Read through the data below and state how many of its lines contain the word "become", adding nothing.

◇ ◇ ◇

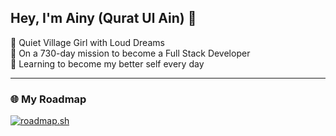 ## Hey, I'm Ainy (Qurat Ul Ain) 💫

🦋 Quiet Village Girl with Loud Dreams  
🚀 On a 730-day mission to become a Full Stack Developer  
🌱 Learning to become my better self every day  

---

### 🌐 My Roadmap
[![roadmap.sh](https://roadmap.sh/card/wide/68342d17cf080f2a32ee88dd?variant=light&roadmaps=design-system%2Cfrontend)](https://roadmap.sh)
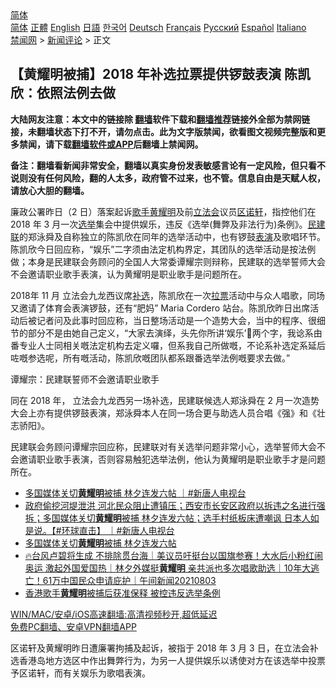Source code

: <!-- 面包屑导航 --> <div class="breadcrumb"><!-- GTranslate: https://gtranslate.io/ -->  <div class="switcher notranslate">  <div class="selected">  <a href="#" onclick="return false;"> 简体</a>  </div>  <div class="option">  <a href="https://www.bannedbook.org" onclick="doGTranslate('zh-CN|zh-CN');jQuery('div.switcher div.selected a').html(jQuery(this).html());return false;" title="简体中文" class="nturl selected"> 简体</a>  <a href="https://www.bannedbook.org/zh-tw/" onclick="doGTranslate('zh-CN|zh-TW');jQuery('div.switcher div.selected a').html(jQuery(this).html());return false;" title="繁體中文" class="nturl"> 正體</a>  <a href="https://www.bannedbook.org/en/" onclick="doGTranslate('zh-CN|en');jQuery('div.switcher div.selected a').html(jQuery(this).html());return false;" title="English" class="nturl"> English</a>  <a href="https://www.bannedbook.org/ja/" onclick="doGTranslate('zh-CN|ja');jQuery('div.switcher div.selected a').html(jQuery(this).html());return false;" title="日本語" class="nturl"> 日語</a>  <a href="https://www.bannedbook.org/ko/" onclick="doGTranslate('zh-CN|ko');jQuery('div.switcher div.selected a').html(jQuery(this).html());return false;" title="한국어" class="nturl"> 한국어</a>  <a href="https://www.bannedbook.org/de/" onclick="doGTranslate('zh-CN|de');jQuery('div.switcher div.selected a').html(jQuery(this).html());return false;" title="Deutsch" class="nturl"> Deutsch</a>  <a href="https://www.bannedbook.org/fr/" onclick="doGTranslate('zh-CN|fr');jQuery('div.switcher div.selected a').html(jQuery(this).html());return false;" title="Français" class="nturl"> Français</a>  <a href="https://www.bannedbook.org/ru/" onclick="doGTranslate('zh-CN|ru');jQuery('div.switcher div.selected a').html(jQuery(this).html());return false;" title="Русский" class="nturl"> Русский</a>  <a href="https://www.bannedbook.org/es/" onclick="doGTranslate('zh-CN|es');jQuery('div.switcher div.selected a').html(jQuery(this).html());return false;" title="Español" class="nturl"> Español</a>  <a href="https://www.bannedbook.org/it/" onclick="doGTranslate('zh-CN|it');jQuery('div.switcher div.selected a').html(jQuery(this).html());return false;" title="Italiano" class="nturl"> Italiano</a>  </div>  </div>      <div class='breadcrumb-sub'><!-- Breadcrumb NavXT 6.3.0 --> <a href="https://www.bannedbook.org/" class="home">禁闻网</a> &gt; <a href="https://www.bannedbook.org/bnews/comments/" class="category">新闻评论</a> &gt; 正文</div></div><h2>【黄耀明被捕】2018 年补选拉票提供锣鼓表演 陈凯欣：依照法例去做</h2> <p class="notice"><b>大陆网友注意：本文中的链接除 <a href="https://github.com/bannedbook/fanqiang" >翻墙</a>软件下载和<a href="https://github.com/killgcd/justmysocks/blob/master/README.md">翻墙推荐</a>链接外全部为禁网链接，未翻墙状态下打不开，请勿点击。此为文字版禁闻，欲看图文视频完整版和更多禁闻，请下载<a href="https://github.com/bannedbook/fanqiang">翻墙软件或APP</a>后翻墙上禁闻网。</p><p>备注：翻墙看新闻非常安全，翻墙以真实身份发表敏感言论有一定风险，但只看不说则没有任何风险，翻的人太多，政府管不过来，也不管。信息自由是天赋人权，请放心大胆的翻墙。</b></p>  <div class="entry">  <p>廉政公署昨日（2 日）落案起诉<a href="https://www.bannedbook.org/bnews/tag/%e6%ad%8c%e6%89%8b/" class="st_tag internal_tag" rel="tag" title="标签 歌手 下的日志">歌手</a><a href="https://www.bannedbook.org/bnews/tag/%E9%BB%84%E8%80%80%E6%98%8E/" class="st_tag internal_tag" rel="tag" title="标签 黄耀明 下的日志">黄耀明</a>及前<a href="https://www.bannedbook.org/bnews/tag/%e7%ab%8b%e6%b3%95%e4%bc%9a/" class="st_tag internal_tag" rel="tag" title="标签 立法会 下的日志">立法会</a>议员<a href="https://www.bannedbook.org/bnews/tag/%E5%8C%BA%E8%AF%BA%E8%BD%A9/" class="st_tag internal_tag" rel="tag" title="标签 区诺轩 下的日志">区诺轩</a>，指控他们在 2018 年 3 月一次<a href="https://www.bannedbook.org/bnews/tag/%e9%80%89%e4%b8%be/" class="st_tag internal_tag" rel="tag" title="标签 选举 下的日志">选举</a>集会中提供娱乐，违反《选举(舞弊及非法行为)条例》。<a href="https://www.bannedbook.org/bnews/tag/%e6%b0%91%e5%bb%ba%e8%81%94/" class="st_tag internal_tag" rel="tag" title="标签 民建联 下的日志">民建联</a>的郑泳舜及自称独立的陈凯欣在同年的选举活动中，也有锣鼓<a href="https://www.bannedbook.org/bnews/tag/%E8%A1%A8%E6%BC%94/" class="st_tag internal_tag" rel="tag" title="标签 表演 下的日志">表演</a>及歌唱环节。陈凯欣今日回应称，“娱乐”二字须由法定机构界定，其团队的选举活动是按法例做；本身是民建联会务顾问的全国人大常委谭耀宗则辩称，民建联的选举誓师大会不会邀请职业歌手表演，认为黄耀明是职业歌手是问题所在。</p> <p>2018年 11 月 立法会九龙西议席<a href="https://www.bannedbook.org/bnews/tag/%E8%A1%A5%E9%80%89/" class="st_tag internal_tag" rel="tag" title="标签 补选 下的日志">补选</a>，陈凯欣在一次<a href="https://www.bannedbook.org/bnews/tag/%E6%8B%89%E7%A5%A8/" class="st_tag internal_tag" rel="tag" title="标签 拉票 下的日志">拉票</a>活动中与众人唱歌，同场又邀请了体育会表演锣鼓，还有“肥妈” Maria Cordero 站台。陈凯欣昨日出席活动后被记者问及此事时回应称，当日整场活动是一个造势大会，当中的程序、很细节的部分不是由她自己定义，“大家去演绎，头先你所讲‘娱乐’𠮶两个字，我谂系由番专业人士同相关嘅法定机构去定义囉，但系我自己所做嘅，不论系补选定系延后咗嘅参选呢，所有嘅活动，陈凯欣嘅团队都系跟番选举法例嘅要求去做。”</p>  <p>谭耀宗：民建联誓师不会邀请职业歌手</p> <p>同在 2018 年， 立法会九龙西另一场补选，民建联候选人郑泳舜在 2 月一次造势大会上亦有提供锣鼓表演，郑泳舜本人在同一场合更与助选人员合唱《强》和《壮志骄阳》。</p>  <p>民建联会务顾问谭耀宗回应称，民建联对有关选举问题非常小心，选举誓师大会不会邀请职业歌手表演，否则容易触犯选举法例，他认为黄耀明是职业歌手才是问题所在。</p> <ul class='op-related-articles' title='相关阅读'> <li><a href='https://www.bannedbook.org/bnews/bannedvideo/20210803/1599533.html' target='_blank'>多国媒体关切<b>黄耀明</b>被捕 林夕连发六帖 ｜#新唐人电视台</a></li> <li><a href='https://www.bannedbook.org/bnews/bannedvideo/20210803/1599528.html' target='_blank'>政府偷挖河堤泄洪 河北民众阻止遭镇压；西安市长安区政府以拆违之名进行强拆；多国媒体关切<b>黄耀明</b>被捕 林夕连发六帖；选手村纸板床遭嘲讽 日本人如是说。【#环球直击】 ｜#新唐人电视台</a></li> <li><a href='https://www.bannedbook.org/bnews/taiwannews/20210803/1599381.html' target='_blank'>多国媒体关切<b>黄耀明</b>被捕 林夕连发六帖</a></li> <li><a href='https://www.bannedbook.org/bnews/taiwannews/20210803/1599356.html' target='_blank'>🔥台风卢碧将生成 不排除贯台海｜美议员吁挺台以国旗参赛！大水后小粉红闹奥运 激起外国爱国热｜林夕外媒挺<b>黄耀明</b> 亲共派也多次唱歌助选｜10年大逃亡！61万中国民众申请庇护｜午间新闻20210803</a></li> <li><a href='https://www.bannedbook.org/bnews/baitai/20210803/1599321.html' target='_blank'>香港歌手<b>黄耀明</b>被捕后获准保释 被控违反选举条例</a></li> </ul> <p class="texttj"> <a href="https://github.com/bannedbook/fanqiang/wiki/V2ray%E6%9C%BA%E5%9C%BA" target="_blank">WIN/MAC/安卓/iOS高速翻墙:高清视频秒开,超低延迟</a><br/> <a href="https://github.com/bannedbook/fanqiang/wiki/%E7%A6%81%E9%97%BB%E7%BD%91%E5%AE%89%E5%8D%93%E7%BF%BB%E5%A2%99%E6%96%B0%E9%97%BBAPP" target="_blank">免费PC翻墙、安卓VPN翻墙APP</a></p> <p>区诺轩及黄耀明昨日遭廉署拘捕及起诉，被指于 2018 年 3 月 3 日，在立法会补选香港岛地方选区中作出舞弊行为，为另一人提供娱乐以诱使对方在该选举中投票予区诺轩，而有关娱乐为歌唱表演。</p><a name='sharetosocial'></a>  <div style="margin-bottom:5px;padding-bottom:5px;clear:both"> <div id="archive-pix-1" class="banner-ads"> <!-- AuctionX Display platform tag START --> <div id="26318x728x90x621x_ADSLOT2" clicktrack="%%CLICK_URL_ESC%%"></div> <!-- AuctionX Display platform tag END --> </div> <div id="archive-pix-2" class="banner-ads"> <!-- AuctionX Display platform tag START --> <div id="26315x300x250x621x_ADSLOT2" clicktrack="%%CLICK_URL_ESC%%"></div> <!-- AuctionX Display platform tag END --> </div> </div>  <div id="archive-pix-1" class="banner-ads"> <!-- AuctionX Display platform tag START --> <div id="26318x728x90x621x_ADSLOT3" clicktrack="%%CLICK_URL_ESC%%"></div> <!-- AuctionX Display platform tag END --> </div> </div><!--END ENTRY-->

◇ ◇ ◇

RESULT FOR THIS TASK:
2